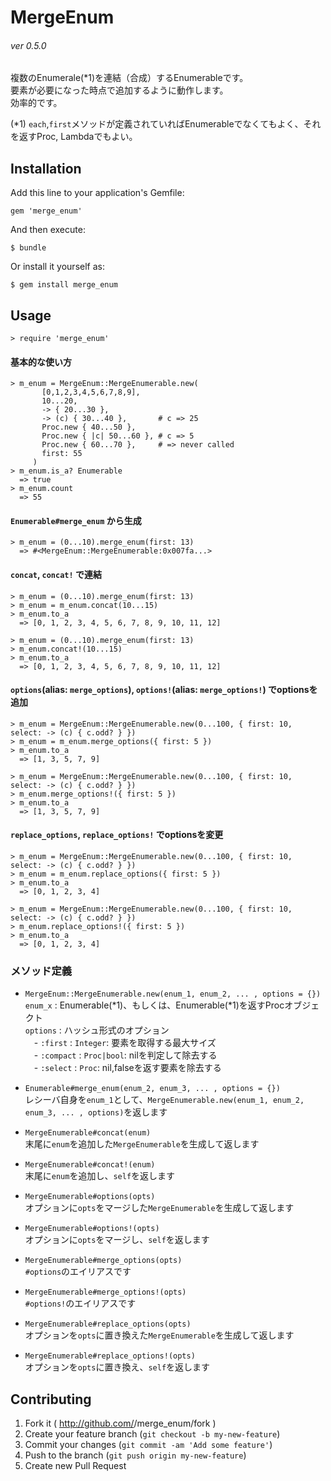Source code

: # MergeEnum
###### ver 0.5.0

複数のEnumerale(*1)を連結（合成）するEnumerableです。  
要素が必要になった時点で追加するように動作します。  
効率的です。

(*1) `each`,`first`メソッドが定義されていればEnumerableでなくてもよく、それを返すProc, Lambdaでもよい。

## Installation

Add this line to your application's Gemfile:

    gem 'merge_enum'

And then execute:

    $ bundle

Or install it yourself as:

    $ gem install merge_enum

## Usage

    > require 'merge_enum'

#### 基本的な使い方

    > m_enum = MergeEnum::MergeEnumerable.new(
           [0,1,2,3,4,5,6,7,8,9],
           10...20,
           -> { 20...30 },
           -> (c) { 30...40 },       # c => 25
           Proc.new { 40...50 },
           Proc.new { |c| 50...60 }, # c => 5
           Proc.new { 60...70 },     # => never called
           first: 55
         )
    > m_enum.is_a? Enumerable
      => true
    > m_enum.count
      => 55

#### `Enumerable#merge_enum` から生成

    > m_enum = (0...10).merge_enum(first: 13)
      => #<MergeEnum::MergeEnumerable:0x007fa...>

#### `concat`, `concat!` で連結

    > m_enum = (0...10).merge_enum(first: 13)
    > m_enum = m_enum.concat(10...15)
    > m_enum.to_a
      => [0, 1, 2, 3, 4, 5, 6, 7, 8, 9, 10, 11, 12]
    
    > m_enum = (0...10).merge_enum(first: 13)
    > m_enum.concat!(10...15)
    > m_enum.to_a
      => [0, 1, 2, 3, 4, 5, 6, 7, 8, 9, 10, 11, 12]

#### `options`(alias: `merge_options`), `options!`(alias: `merge_options!`) でoptionsを追加

    > m_enum = MergeEnum::MergeEnumerable.new(0...100, { first: 10, select: -> (c) { c.odd? } })
    > m_enum = m_enum.merge_options({ first: 5 })
    > m_enum.to_a
      => [1, 3, 5, 7, 9]
    
    > m_enum = MergeEnum::MergeEnumerable.new(0...100, { first: 10, select: -> (c) { c.odd? } })
    > m_enum.merge_options!({ first: 5 })
    > m_enum.to_a
      => [1, 3, 5, 7, 9]

#### `replace_options`, `replace_options!` でoptionsを変更

    > m_enum = MergeEnum::MergeEnumerable.new(0...100, { first: 10, select: -> (c) { c.odd? } })
    > m_enum = m_enum.replace_options({ first: 5 })
    > m_enum.to_a
      => [0, 1, 2, 3, 4]
    
    > m_enum = MergeEnum::MergeEnumerable.new(0...100, { first: 10, select: -> (c) { c.odd? } })
    > m_enum.replace_options!({ first: 5 })
    > m_enum.to_a
      => [0, 1, 2, 3, 4]

### メソッド定義

* `MergeEnum::MergeEnumerable.new(enum_1, enum_2, ... , options = {})`  
    `enum_x`  : Enumerable(*1)、もしくは、Enumerable(*1)を返すProcオブジェクト  
    `options` : ハッシュ形式のオプション  
            　- `:first`   : `Integer`: 要素を取得する最大サイズ  
            　- `:compact` : `Proc|bool`: nilを判定して除去する  
            　- `:select`  : `Proc`: nil,falseを返す要素を除去する  

* `Enumerable#merge_enum(enum_2, enum_3, ... , options = {})`  
    レシーバ自身を`enum_1`として、`MergeEnumerable.new(enum_1, enum_2, enum_3, ... , options)`を返します

* `MergeEnumerable#concat(enum)`  
    末尾に`enum`を追加した`MergeEnumerable`を生成して返します

* `MergeEnumerable#concat!(enum)`  
    末尾に`enum`を追加し、`self`を返します

* `MergeEnumerable#options(opts)`  
    オプションに`opts`をマージした`MergeEnumerable`を生成して返します

* `MergeEnumerable#options!(opts)`  
    オプションに`opts`をマージし、`self`を返します

* `MergeEnumerable#merge_options(opts)`  
    `#options`のエイリアスです

* `MergeEnumerable#merge_options!(opts)`  
    `#options!`のエイリアスです

* `MergeEnumerable#replace_options(opts)`  
    オプションを`opts`に置き換えた`MergeEnumerable`を生成して返します

* `MergeEnumerable#replace_options!(opts)`  
    オプションを`opts`に置き換え、`self`を返します

## Contributing

1. Fork it ( http://github.com/<my-github-username>/merge_enum/fork )
2. Create your feature branch (`git checkout -b my-new-feature`)
3. Commit your changes (`git commit -am 'Add some feature'`)
4. Push to the branch (`git push origin my-new-feature`)
5. Create new Pull Request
────────────────────
## Task goal
Give back all of the entries verbatim, but without pictures.

## Your response
Source code

: # MergeEnum
###### ver 0.5.0

複数のEnumerale(*1)を連結（合成）するEnumerableです。  
要素が必要になった時点で追加するように動作します。  
効率的です。

(*1) `each`,`first`メソッドが定義されていればEnumerableでなくてもよく、それを返すProc, Lambdaでもよい。

## Installation

Add this line to your application's Gemfile:

    gem 'merge_enum'

And then execute:

    $ bundle

Or install it yourself as:

    $ gem install merge_enum

## Usage

    > require 'merge_enum'

#### 基本的な使い方

    > m_enum = MergeEnum::MergeEnumerable.new(
           [0,1,2,3,4,5,6,7,8,9],
           10...20,
           -> { 20...30 },
           -> (c) { 30...40 },       # c => 25
           Proc.new { 40...50 },
           Proc.new { |c| 50...60 }, # c => 5
           Proc.new { 60...70 },     # => never called
           first: 55
         )
    > m_enum.is_a? Enumerable
      => true
    > m_enum.count
      => 55

#### `Enumerable#merge_enum` から生成

    > m_enum = (0...10).merge_enum(first: 13)
      => #<MergeEnum::MergeEnumerable:0x007fa...>

#### `concat`, `concat!` で連結

    > m_enum = (0...10).merge_enum(first: 13)
    > m_enum = m_enum.concat(10...15)
    > m_enum.to_a
      => [0, 1, 2, 3, 4, 5, 6, 7, 8, 9, 10, 11, 12]
    
    > m_enum = (0...10).merge_enum(first: 13)
    > m_enum.concat!(10...15)
    > m_enum.to_a
      => [0, 1, 2, 3, 4, 5, 6, 7, 8, 9, 10, 11, 12]

#### `options`(alias: `merge_options`), `options!`(alias: `merge_options!`) でoptionsを追加

    > m_enum = MergeEnum::MergeEnumerable.new(0...100, { first: 10, select: -> (c) { c.odd? } })
    > m_enum = m_enum.merge_options({ first: 5 })
    > m_enum.to_a
      => [1, 3, 5, 7, 9]
    
    > m_enum = MergeEnum::MergeEnumerable.new(0...100, { first: 10, select: -> (c) { c.odd? } })
    > m_enum.merge_options!({ first: 5 })
    > m_enum.to_a
      => [1, 3, 5, 7, 9]

#### `replace_options`, `replace_options!` でoptionsを変更

    > m_enum = MergeEnum::MergeEnumerable.new(0...100, { first: 10, select: -> (c) { c.odd? } })
    > m_enum = m_enum.replace_options({ first: 5 })
    > m_enum.to_a
      => [0, 1, 2, 3, 4]
    
    > m_enum = MergeEnum::MergeEnumerable.new(0...100, { first: 10, select: -> (c) { c.odd? } })
    > m_enum.replace_options!({ first: 5 })
    > m_enum.to_a
      => [0, 1, 2, 3, 4]

### メソッド定義

* `MergeEnum::MergeEnumerable.new(enum_1, enum_2, ... , options = {})`  
    `enum_x`  : Enumerable(*1)、もしくは、Enumerable(*1)を返すProcオブジェクト  
    `options` : ハッシュ形式のオプション  
            　- `:first`   : `Integer`: 要素を取得する最大サイズ  
            　- `:compact` : `Proc|bool`: nilを判定して除去する  
            　- `:select`  : `Proc`: nil,falseを返す要素を除去する  

* `Enumerable#merge_enum(enum_2, enum_3, ... , options = {})`  
    レシーバ自身を`enum_1`として、`MergeEnumerable.new(enum_1, enum_2, enum_3, ... , options)`を返します

* `MergeEnumerable#concat(enum)`  
    末尾に`enum`を追加した`MergeEnumerable`を生成して返します

* `MergeEnumerable#concat!(enum)`  
    末尾に`enum`を追加し、`self`を返します

* `MergeEnumerable#options(opts)`  
    オプションに`opts`をマージした`MergeEnumerable`を生成して返します

* `MergeEnumerable#options!(opts)`  
    オプションに`opts`をマージし、`self`を返します

* `MergeEnumerable#merge_options(opts)`  
    `#options`のエイリアスです

* `MergeEnumerable#merge_options!(opts)`  
    `#options!`のエイリアスです

* `MergeEnumerable#replace_options(opts)`  
    オプションを`opts`に置き換えた`MergeEnumerable`を生成して返します

* `MergeEnumerable#replace_options!(opts)`  
    オプションを`opts`に置き換え、`self`を返します

## Contributing

1. Fork it ( http://github.com/<my-github-username>/merge_enum/fork )
2. Create your feature branch (`git checkout -b my-new-feature`)
3. Commit your changes (`git commit -am 'Add some feature'`)
4. Push to the branch (`git push origin my-new-feature`)
5. Create new Pull Request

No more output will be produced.